The palmate newt females-have dorsal surface and flanks of a yellowish to olive brown with dark freckling. Males olive brown, spotted and marbled with dark colours which may fuse to form two lines along the back. The ventral surface is a uniform creamy yellow or orangey. Occasionally some brown spotting may occur on the belly. There is a dark stripe passing through the eye on either side of the head.

By April newts are back in the breeding ponds.

photograph by Dal

Breeding and young 

In early March, male palmate newts leave their terrestrial hideaways and head for the breeding ponds. By April he will turn his attention to the female.His breeding ploy includes a combination of posturing which includes splaying of the webbed feet, and frantic lashing of the tail.

After the mating as occurred the female lays over 300 eggs each of which is concealed beneath a leaf of submerged vegetation. The tadpoles develop with amazing rapidity and unlike frogs they grow their front legs first. they are ready to metamorphose when they are about 25mm long. At this time they loose their bright red gills that have sustained life through their aquatic stage.

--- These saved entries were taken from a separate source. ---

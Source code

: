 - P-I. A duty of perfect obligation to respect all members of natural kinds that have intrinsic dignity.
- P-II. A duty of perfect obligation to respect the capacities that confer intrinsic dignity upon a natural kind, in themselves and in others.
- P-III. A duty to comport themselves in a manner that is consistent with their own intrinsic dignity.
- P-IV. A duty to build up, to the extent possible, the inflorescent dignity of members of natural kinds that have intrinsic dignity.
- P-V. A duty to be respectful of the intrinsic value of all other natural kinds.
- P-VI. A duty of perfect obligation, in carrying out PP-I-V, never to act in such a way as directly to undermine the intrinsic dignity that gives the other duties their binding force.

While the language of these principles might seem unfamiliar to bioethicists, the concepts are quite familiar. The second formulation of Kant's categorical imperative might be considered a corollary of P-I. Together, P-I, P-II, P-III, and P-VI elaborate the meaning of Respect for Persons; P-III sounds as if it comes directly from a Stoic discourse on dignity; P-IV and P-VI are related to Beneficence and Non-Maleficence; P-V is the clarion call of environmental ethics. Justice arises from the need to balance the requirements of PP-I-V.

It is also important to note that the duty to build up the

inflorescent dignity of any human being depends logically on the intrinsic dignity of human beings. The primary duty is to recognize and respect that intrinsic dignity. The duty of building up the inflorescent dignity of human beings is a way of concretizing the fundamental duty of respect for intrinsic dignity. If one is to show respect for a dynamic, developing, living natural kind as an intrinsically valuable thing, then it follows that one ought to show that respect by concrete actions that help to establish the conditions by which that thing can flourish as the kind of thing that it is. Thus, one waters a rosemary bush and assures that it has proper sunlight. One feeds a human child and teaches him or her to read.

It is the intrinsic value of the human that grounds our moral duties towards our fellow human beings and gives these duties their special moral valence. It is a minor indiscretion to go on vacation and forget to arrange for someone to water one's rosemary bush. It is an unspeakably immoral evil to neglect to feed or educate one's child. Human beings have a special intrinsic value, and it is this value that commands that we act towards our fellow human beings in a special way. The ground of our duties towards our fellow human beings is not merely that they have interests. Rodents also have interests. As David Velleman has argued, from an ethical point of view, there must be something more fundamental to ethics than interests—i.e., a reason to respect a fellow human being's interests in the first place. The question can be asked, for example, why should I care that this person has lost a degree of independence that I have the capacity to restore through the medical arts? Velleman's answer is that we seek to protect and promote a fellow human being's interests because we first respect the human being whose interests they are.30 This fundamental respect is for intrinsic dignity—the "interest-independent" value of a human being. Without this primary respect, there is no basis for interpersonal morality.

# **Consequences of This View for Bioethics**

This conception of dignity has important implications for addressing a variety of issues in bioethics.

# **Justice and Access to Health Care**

Palmate newt larvae. The English one pence piece gives a scale of the size at this stage of their development.

Photograph courtesy of Velela- {Creative Commons Attribution}

File:Palmate newt larva.jpg

In water palmate newts are ravenous predators tackling anything they can fit into their mouths. This includes a wide range of aquatic invertebrates, fish fry and tadpoles {even their own species}, tadpoles are entirely carnivorous.

During July the adult newts leave the water, the males absorb their tail filament and become more drab in appearance. On land the palmate newt is somewhat clumbersome , particularly when it is cold. A range of predators are a threat to them they include the kestrel, heron, fox, badger, grass snake and even the domestic cat. They rely heavily on camouflage to avoid them.

They are fully terrestrial during August and September preparing for hibernation by feeding on worms and other small invertebrates. They typically hibernate in deep leaf litter commencing in late September.